WORK TO BE COMPLETED:
Your copy should start at the line with "- **Enjoy painless debugging.** 🌿" and end at the line with "Unlike jets that" in the data below. Transcribe only those lines, exactly, pictures excluded.

Start of SUPPLIED RECORDS

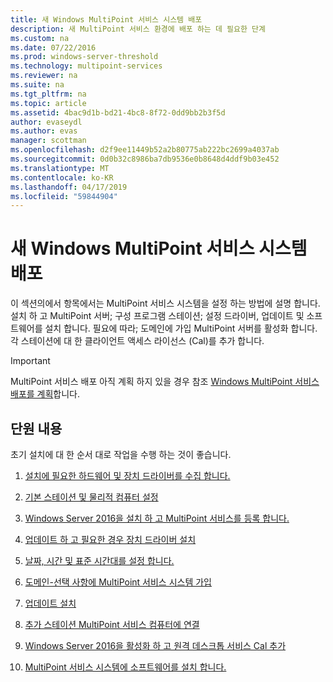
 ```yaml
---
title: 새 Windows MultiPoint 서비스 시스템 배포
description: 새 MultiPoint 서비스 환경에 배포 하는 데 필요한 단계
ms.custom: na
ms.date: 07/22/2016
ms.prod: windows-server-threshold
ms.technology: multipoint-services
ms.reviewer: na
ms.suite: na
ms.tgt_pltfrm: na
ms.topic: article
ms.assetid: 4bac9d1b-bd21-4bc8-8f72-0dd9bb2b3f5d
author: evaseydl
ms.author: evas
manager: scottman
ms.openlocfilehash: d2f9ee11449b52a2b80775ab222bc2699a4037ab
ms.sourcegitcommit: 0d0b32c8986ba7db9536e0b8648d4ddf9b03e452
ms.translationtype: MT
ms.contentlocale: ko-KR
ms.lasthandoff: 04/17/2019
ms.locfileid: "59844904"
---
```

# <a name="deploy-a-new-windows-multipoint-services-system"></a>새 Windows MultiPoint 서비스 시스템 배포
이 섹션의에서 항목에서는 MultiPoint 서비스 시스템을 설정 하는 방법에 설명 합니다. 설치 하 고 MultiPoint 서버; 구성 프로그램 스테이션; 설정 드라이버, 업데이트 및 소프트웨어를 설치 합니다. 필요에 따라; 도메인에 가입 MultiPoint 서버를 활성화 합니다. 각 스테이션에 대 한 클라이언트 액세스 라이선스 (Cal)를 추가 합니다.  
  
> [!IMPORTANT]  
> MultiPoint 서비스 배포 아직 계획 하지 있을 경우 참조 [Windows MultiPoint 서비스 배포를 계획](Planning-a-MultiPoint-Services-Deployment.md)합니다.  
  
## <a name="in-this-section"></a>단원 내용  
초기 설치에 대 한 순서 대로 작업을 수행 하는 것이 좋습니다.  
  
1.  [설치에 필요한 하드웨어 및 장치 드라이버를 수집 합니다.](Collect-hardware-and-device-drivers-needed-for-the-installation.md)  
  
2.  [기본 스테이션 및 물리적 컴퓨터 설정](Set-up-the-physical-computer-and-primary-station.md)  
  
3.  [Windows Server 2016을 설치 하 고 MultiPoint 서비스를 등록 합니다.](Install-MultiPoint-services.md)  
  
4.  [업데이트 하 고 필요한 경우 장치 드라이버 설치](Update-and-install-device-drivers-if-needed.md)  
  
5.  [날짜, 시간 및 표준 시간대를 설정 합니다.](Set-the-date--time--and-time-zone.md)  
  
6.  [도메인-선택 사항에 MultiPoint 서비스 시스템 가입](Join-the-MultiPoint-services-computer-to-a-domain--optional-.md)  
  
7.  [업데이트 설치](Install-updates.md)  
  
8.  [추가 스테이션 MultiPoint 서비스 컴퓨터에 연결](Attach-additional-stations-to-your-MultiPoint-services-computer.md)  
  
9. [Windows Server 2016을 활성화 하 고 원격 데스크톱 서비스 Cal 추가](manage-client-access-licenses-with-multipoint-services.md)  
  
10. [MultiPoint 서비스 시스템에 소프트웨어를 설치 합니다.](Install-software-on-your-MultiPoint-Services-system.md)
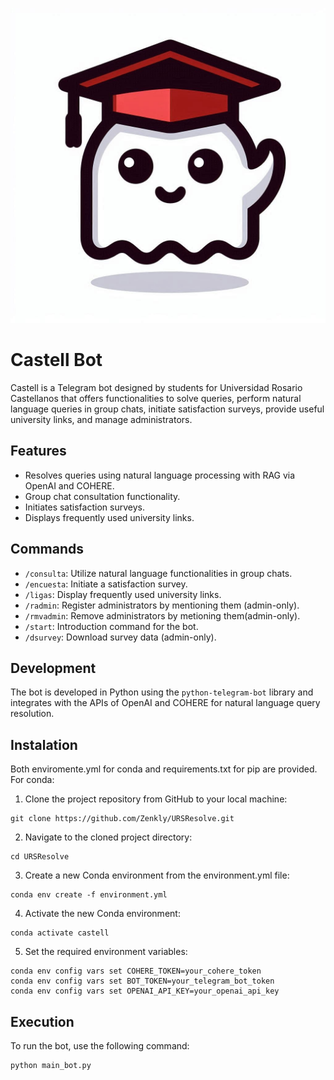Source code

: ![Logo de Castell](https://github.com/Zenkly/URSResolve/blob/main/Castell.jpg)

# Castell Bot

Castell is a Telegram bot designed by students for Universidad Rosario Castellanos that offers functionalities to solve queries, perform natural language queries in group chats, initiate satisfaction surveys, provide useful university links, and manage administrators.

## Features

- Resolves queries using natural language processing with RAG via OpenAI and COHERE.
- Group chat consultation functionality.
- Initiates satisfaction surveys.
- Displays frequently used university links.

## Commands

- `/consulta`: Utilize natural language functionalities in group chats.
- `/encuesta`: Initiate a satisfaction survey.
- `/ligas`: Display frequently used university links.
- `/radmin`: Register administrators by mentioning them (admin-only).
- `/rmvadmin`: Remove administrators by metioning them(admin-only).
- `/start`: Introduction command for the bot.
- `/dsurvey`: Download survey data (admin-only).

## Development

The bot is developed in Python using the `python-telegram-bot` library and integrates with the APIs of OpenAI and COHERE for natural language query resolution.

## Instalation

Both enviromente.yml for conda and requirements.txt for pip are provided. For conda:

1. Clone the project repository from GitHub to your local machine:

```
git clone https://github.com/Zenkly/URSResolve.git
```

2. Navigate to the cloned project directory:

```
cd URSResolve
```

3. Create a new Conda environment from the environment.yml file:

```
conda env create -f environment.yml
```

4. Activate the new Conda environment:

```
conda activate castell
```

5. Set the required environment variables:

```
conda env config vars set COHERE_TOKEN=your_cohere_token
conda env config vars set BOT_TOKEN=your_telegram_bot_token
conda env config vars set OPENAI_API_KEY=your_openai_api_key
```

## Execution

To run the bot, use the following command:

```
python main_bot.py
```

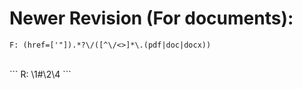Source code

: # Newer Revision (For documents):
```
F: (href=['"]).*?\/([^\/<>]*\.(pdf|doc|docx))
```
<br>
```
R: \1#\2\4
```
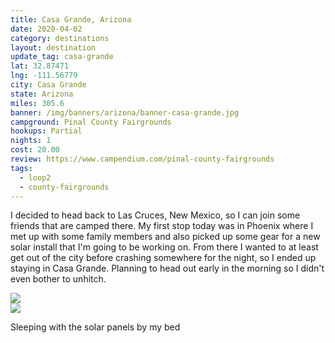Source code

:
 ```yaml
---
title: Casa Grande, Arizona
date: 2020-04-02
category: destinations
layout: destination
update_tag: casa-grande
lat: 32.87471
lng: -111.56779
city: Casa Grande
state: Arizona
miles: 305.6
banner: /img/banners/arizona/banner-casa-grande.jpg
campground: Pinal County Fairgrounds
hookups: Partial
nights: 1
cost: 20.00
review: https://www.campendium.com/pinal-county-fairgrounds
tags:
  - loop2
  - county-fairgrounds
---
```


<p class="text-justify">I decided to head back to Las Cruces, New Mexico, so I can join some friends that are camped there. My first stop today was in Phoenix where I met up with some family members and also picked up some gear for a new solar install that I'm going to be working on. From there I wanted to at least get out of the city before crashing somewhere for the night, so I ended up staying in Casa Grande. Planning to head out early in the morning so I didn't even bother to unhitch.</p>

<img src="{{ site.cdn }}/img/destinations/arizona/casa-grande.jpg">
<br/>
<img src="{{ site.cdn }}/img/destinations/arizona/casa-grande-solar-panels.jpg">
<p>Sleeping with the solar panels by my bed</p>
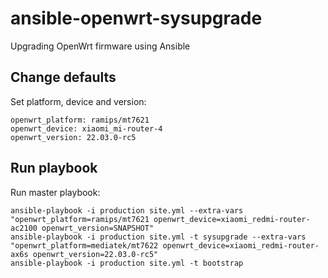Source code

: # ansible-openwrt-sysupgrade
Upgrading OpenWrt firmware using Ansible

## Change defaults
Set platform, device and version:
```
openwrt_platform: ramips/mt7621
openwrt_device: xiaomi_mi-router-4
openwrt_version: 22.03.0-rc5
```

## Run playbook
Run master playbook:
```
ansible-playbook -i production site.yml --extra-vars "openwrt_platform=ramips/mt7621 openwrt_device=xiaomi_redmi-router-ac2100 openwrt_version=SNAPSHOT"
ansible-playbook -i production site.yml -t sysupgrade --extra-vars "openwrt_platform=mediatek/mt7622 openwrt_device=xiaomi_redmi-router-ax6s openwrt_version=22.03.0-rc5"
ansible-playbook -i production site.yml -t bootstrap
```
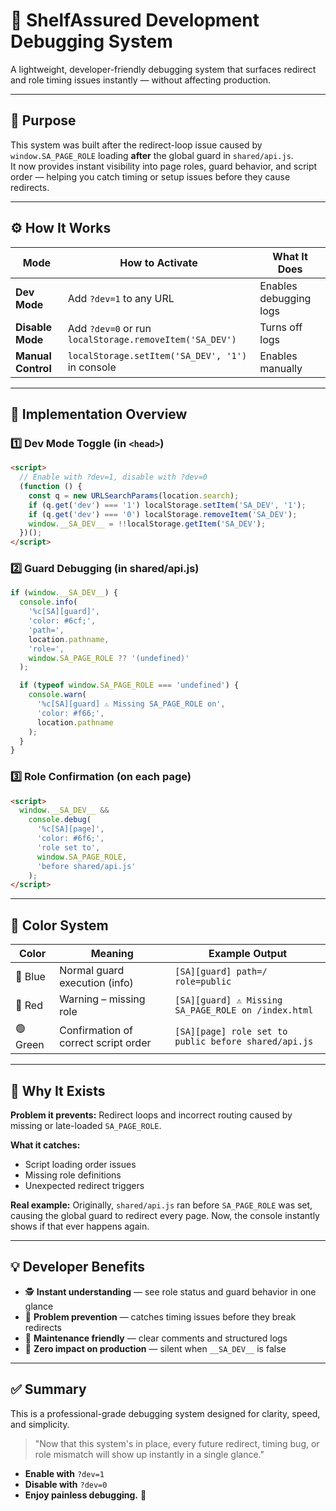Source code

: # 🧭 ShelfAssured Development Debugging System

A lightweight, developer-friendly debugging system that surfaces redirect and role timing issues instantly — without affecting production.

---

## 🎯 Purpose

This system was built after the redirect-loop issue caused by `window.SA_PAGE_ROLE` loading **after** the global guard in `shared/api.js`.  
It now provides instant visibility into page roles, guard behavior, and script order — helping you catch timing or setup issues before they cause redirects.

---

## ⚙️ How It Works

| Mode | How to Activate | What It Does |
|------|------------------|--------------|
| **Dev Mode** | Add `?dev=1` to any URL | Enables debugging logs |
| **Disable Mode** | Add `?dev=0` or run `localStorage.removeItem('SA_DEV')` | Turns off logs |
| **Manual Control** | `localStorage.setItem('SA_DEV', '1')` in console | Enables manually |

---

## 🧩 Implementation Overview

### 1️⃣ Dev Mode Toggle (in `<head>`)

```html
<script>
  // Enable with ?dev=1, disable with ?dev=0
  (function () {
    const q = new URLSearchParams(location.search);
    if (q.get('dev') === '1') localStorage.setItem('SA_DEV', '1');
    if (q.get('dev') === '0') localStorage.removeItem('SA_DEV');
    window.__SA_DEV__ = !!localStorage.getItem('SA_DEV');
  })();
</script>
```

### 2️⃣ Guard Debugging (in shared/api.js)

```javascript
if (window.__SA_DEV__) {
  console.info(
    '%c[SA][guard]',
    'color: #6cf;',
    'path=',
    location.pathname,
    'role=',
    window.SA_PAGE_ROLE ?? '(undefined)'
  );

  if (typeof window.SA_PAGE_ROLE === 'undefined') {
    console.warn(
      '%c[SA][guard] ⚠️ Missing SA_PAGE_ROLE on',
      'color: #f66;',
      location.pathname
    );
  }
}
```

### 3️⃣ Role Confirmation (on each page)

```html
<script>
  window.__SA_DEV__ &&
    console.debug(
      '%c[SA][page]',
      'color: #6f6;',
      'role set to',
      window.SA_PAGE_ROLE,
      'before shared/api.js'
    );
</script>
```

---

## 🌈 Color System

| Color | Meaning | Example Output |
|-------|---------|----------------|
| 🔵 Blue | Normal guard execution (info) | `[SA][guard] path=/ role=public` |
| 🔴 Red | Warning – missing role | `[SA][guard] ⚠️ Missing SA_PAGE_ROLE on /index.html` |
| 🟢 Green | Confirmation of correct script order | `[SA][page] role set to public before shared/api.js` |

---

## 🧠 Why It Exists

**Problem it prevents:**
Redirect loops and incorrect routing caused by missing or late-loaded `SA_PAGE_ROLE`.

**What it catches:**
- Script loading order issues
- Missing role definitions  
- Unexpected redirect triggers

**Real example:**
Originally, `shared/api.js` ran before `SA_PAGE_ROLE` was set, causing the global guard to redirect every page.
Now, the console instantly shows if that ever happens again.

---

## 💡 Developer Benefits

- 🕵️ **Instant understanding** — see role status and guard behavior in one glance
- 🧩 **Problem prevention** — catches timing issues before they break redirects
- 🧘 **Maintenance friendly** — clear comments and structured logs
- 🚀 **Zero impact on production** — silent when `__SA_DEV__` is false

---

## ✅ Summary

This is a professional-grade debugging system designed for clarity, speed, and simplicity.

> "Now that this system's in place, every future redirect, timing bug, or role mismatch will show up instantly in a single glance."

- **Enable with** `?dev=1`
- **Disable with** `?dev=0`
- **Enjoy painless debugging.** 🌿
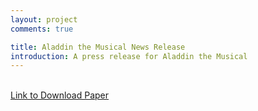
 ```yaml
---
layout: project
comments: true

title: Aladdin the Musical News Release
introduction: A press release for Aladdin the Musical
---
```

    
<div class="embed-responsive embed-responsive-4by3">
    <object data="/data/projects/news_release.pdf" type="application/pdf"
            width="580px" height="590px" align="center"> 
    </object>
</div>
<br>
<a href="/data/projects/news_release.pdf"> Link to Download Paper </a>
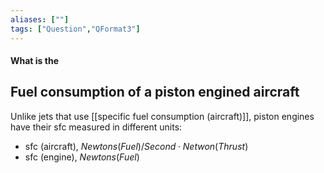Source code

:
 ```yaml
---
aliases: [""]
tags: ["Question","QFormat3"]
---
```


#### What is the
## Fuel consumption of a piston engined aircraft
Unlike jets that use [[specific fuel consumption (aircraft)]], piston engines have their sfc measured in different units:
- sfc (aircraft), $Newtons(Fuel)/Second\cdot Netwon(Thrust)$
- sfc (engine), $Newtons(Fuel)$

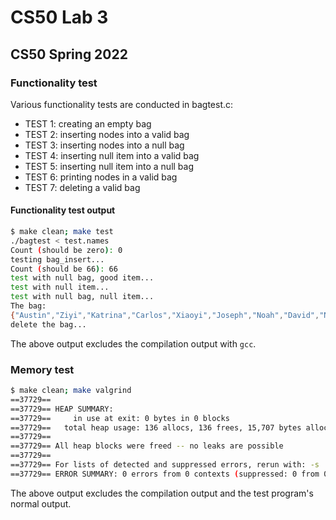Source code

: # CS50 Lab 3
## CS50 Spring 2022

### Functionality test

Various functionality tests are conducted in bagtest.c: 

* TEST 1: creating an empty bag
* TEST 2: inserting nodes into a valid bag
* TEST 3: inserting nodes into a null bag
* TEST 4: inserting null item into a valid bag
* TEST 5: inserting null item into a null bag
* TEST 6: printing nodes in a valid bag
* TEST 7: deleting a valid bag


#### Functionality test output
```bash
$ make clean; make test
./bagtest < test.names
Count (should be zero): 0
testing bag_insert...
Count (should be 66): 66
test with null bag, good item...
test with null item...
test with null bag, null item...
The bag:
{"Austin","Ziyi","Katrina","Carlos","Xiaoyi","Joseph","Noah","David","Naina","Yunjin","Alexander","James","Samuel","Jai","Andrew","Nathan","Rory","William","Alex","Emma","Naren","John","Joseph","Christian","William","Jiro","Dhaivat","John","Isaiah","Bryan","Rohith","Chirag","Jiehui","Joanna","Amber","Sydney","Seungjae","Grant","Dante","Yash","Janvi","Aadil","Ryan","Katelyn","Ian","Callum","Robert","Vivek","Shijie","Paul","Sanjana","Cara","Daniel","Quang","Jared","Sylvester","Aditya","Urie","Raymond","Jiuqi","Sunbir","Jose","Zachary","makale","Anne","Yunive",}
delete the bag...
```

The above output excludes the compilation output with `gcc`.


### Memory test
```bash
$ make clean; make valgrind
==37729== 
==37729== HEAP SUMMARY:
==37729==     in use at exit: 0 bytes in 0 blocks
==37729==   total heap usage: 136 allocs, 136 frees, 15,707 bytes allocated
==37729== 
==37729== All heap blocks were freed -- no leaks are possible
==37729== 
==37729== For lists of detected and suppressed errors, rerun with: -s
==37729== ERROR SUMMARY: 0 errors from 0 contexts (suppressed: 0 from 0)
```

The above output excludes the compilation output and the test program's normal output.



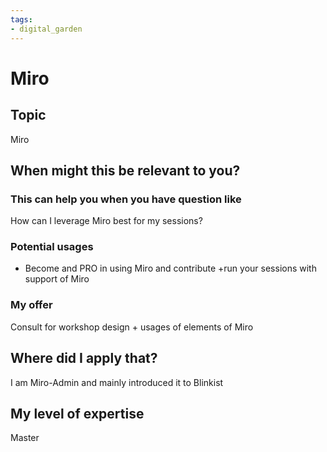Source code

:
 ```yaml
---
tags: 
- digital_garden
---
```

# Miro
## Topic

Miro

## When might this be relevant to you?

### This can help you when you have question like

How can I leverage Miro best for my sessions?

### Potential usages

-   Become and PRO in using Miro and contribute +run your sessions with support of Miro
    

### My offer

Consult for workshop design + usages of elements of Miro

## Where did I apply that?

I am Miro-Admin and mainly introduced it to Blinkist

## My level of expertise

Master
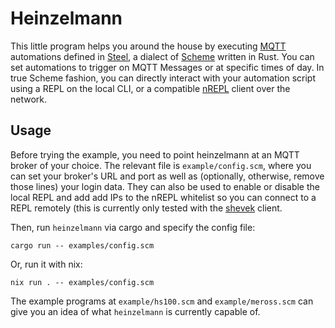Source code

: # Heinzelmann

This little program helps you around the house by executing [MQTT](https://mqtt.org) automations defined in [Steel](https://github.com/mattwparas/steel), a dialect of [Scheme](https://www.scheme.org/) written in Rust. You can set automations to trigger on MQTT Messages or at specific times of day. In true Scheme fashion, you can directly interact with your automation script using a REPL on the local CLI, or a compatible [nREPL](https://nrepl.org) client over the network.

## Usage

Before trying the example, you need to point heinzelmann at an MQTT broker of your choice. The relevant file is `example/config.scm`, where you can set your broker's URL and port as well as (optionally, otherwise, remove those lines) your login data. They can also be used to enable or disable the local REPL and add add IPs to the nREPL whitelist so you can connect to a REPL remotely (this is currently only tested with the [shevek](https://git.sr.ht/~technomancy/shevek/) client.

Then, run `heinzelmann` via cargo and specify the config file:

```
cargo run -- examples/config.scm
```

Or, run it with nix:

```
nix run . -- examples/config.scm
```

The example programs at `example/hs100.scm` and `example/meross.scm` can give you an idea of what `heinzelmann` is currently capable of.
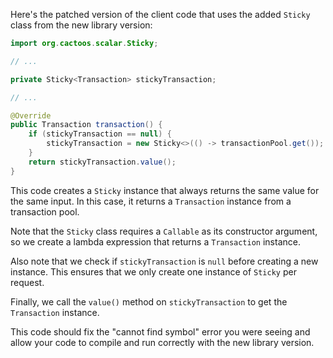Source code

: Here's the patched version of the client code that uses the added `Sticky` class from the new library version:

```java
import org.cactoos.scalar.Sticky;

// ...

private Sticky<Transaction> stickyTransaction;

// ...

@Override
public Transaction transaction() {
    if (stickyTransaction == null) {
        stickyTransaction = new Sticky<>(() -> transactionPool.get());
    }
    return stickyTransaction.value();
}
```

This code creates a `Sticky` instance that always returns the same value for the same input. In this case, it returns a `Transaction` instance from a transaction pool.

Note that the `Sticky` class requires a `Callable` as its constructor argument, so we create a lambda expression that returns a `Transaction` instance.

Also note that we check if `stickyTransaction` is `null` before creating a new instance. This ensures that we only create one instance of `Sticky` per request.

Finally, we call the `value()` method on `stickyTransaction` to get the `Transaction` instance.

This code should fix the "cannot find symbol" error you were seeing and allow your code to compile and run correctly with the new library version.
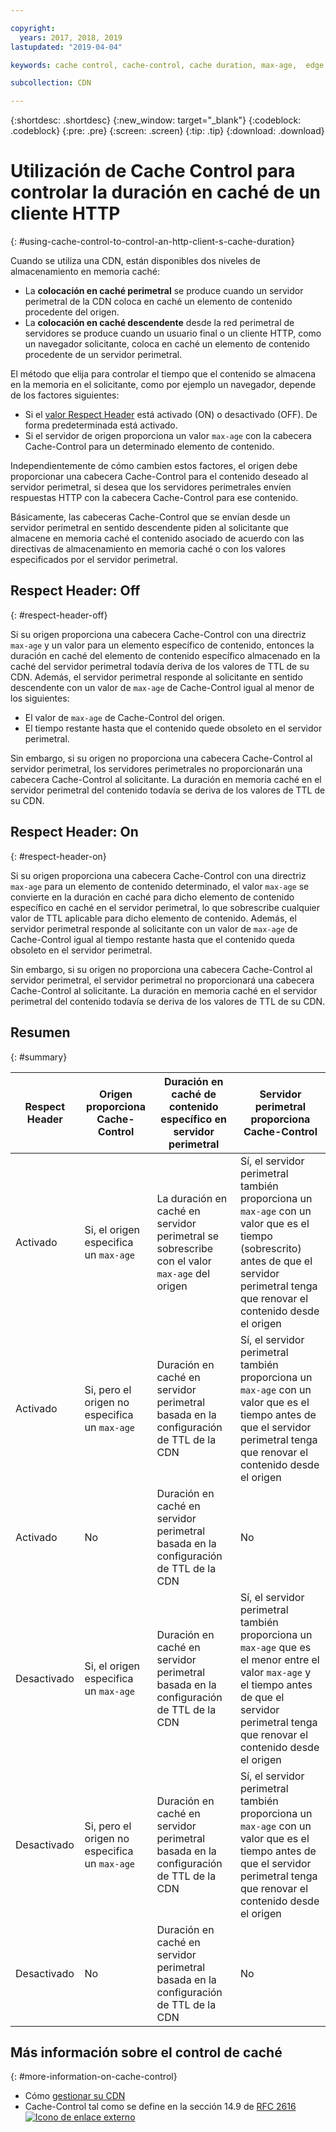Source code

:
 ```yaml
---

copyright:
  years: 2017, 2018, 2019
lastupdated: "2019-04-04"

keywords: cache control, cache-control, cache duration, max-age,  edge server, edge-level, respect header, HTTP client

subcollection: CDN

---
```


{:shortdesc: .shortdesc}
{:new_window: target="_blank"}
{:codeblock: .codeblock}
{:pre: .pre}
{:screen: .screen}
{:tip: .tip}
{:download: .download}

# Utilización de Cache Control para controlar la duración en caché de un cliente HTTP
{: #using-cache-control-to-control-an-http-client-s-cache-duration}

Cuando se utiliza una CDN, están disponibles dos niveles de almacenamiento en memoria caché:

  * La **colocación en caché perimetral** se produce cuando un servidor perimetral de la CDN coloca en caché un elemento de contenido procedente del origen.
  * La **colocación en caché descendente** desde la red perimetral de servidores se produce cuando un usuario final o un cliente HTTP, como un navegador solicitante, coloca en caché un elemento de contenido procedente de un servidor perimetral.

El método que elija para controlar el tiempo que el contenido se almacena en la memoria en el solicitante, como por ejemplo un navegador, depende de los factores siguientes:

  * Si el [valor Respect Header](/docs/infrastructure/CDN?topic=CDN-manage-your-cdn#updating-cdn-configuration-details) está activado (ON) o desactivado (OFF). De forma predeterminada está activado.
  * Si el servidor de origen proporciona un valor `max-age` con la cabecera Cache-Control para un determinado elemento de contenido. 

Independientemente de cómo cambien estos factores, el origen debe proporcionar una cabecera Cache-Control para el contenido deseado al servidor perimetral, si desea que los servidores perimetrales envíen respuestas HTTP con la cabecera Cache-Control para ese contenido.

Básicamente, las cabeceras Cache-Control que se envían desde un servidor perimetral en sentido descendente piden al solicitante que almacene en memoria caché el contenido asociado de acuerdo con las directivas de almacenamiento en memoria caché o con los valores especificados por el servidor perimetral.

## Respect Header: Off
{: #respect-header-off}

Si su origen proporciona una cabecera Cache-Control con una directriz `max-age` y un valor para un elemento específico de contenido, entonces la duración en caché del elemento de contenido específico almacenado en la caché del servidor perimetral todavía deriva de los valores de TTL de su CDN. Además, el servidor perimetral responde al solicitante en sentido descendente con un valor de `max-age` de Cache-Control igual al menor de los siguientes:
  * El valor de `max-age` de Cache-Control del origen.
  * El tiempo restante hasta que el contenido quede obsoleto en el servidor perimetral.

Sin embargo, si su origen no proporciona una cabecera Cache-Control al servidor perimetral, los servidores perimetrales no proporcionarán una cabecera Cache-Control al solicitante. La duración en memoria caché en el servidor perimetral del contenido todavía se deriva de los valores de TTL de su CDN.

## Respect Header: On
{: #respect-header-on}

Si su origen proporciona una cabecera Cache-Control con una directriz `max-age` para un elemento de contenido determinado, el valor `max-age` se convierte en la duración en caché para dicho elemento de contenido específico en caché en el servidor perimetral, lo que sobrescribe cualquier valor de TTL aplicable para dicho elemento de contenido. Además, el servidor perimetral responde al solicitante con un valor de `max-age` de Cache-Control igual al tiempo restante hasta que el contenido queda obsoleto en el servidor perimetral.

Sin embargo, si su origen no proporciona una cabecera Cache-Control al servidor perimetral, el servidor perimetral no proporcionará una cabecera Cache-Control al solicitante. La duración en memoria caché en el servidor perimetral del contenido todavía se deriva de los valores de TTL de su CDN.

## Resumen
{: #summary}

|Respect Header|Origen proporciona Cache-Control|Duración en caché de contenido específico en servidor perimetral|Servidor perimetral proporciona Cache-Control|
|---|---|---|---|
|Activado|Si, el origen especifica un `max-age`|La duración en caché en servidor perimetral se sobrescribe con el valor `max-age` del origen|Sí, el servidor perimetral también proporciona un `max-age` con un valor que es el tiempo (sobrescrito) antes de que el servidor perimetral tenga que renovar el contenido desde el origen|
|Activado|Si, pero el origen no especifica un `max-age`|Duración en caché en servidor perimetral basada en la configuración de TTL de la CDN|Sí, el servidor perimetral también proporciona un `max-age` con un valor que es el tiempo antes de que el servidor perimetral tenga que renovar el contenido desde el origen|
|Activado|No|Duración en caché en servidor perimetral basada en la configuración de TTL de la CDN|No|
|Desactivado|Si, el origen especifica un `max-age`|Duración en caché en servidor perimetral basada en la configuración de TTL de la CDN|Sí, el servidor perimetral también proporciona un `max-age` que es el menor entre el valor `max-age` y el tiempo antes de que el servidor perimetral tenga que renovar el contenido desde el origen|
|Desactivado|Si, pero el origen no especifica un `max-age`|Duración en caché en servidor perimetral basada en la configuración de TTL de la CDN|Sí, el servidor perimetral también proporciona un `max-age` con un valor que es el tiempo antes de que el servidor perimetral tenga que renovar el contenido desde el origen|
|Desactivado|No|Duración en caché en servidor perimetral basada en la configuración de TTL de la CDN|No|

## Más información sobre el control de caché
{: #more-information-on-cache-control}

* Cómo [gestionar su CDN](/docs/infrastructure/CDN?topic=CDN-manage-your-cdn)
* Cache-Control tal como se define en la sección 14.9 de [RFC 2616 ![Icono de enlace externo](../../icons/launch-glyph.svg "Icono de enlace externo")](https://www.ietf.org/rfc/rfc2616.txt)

End of SUPPLIED RECORDS

RESPONSE:
- **Enjoy painless debugging.** 🌿
 ```yaml
---
layout: project
comments: true

title: Aladdin the Musical News Release
introduction: A press release for Aladdin the Musical
---
```

    
<div class="embed-responsive embed-responsive-4by3">
    <object data="/data/projects/news_release.pdf" type="application/pdf"
            width="580px" height="590px" align="center"> 
    </object>
</div>
<br>
<a href="/data/projects/news_release.pdf"> Link to Download Paper </a>
Source code

:
 ```yaml
---
aliases: [""]
tags: ["Question","QFormat3"]
---
```


#### What is the
## Fuel consumption of a piston engined aircraft
Unlike jets that use [[specific fuel consumption (aircraft)]], piston engines have their sfc measured in different units:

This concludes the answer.